[Rendered images with source text]
☆ ☆ ☆ ☆
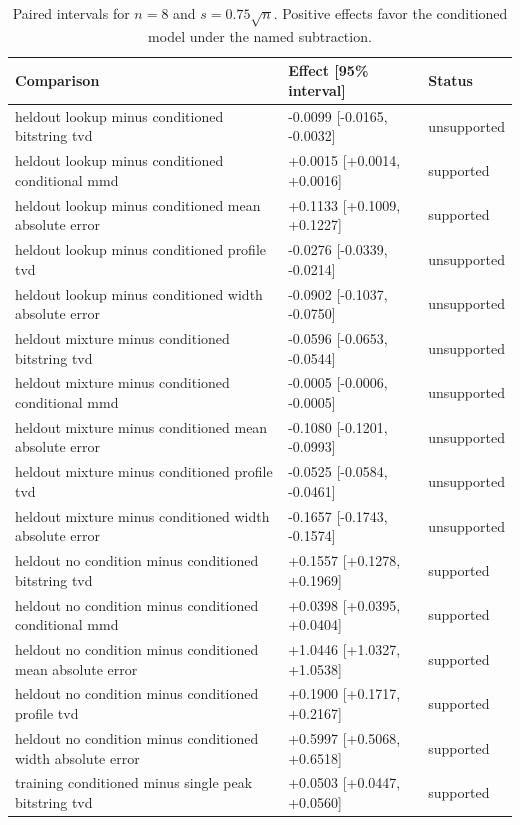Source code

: \begin{table}[p]
\centering
\scriptsize
\setlength{\tabcolsep}{4pt}
\caption{Paired intervals for $n=8$ and $s=0.75\sqrt n$. Positive effects favor the conditioned model under the named subtraction.}
\label{tab:all-intervals-n8-w0.75}
\begin{tabular}{@{}p{}p{}p{}@{}}
\toprule
Comparison & Effect [95\% interval] & Status\\
\midrule
heldout lookup minus conditioned bitstring tvd & -0.0099 [-0.0165, -0.0032] & unsupported \\
heldout lookup minus conditioned conditional mmd & +0.0015 [+0.0014, +0.0016] & supported \\
heldout lookup minus conditioned mean absolute error & +0.1133 [+0.1009, +0.1227] & supported \\
heldout lookup minus conditioned profile tvd & -0.0276 [-0.0339, -0.0214] & unsupported \\
heldout lookup minus conditioned width absolute error & -0.0902 [-0.1037, -0.0750] & unsupported \\
heldout mixture minus conditioned bitstring tvd & -0.0596 [-0.0653, -0.0544] & unsupported \\
heldout mixture minus conditioned conditional mmd & -0.0005 [-0.0006, -0.0005] & unsupported \\
heldout mixture minus conditioned mean absolute error & -0.1080 [-0.1201, -0.0993] & unsupported \\
heldout mixture minus conditioned profile tvd & -0.0525 [-0.0584, -0.0461] & unsupported \\
heldout mixture minus conditioned width absolute error & -0.1657 [-0.1743, -0.1574] & unsupported \\
heldout no condition minus conditioned bitstring tvd & +0.1557 [+0.1278, +0.1969] & supported \\
heldout no condition minus conditioned conditional mmd & +0.0398 [+0.0395, +0.0404] & supported \\
heldout no condition minus conditioned mean absolute error & +1.0446 [+1.0327, +1.0538] & supported \\
heldout no condition minus conditioned profile tvd & +0.1900 [+0.1717, +0.2167] & supported \\
heldout no condition minus conditioned width absolute error & +0.5997 [+0.5068, +0.6518] & supported \\
training conditioned minus single peak bitstring tvd & +0.0503 [+0.0447, +0.0560] & supported \\

\end{tabular}
\end{table}
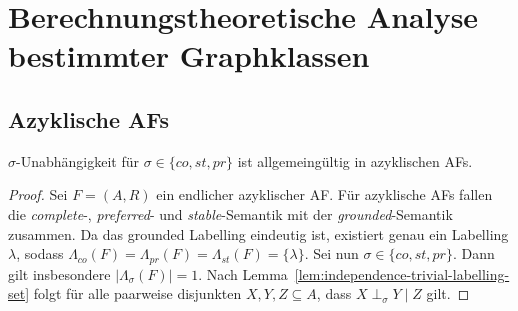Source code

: \chapter{Berechnungstheoretische Analyse bestimmter Graphklassen}
\label{ch:graphclasses}

\section{Azyklische AFs}
\label{sec:acyc-afs}

\begin{Proposition}
\label{prop:acyc-af-ci-st-top}
    \(\sigma\)-Unabhängigkeit für \(\sigma \in \{co,st,pr\}\) ist allgemeingültig in azyklischen AFs.
\end{Proposition}

\begin{proof}
\label{pr:acyc-af-ci-st-top-true}
    Sei \(F=(A,R)\) ein endlicher azyklischer AF. Für azyklische AFs fallen die \emph{complete}-, \emph{preferred}- und \emph{stable}-Semantik mit der \emph{grounded}-Semantik zusammen. 
    Da das grounded Labelling eindeutig ist, existiert genau ein Labelling \(\lambda\), sodass \(\Lambda_{co}(F)=\Lambda_{pr}(F)=\Lambda_{st}(F)=\{\lambda\}\).
    Sei nun \(\sigma \in \{co,st,pr\}\). Dann gilt insbesondere \(|\Lambda_\sigma(F)|=1\). Nach Lemma~\ref{lem:independence-trivial-labelling-set} folgt für alle paarweise disjunkten \(X,Y,Z \subseteq A\), 
    dass \(X \perp_\sigma Y \mid Z\) gilt.
\end{proof}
☆ ☆ ☆ ☆
» Exercise prompt
Reproduce the data above word for word, but leave the images out.

» Worked solution
Source code

: \begin{table}[p]
\centering
\scriptsize
\setlength{\tabcolsep}{4pt}
\caption{Paired intervals for $n=8$ and $s=0.75\sqrt n$. Positive effects favor the conditioned model under the named subtraction.}
\label{tab:all-intervals-n8-w0.75}
\begin{tabular}{@{}p{}p{}p{}@{}}
\toprule
Comparison & Effect [95\% interval] & Status\\
\midrule
heldout lookup minus conditioned bitstring tvd & -0.0099 [-0.0165, -0.0032] & unsupported \\
heldout lookup minus conditioned conditional mmd & +0.0015 [+0.0014, +0.0016] & supported \\
heldout lookup minus conditioned mean absolute error & +0.1133 [+0.1009, +0.1227] & supported \\
heldout lookup minus conditioned profile tvd & -0.0276 [-0.0339, -0.0214] & unsupported \\
heldout lookup minus conditioned width absolute error & -0.0902 [-0.1037, -0.0750] & unsupported \\
heldout mixture minus conditioned bitstring tvd & -0.0596 [-0.0653, -0.0544] & unsupported \\
heldout mixture minus conditioned conditional mmd & -0.0005 [-0.0006, -0.0005] & unsupported \\
heldout mixture minus conditioned mean absolute error & -0.1080 [-0.1201, -0.0993] & unsupported \\
heldout mixture minus conditioned profile tvd & -0.0525 [-0.0584, -0.0461] & unsupported \\
heldout mixture minus conditioned width absolute error & -0.1657 [-0.1743, -0.1574] & unsupported \\
heldout no condition minus conditioned bitstring tvd & +0.1557 [+0.1278, +0.1969] & supported \\
heldout no condition minus conditioned conditional mmd & +0.0398 [+0.0395, +0.0404] & supported \\
heldout no condition minus conditioned mean absolute error & +1.0446 [+1.0327, +1.0538] & supported \\
heldout no condition minus conditioned profile tvd & +0.1900 [+0.1717, +0.2167] & supported \\
heldout no condition minus conditioned width absolute error & +0.5997 [+0.5068, +0.6518] & supported \\
training conditioned minus single peak bitstring tvd & +0.0503 [+0.0447, +0.0560] & supported \\

\end{tabular}
\end{table}
Source code

: \chapter{Berechnungstheoretische Analyse bestimmter Graphklassen}
\label{ch:graphclasses}

\section{Azyklische AFs}
\label{sec:acyc-afs}

\begin{Proposition}
\label{prop:acyc-af-ci-st-top}
    \(\sigma\)-Unabhängigkeit für \(\sigma \in \{co,st,pr\}\) ist allgemeingültig in azyklischen AFs.
\end{Proposition}

\begin{proof}
\label{pr:acyc-af-ci-st-top-true}
    Sei \(F=(A,R)\) ein endlicher azyklischer AF. Für azyklische AFs fallen die \emph{complete}-, \emph{preferred}- und \emph{stable}-Semantik mit der \emph{grounded}-Semantik zusammen. 
    Da das grounded Labelling eindeutig ist, existiert genau ein Labelling \(\lambda\), sodass \(\Lambda_{co}(F)=\Lambda_{pr}(F)=\Lambda_{st}(F)=\{\lambda\}\).
    Sei nun \(\sigma \in \{co,st,pr\}\). Dann gilt insbesondere \(|\Lambda_\sigma(F)|=1\). Nach Lemma~\ref{lem:independence-trivial-labelling-set} folgt für alle paarweise disjunkten \(X,Y,Z \subseteq A\), 
    dass \(X \perp_\sigma Y \mid Z\) gilt.
\end{proof}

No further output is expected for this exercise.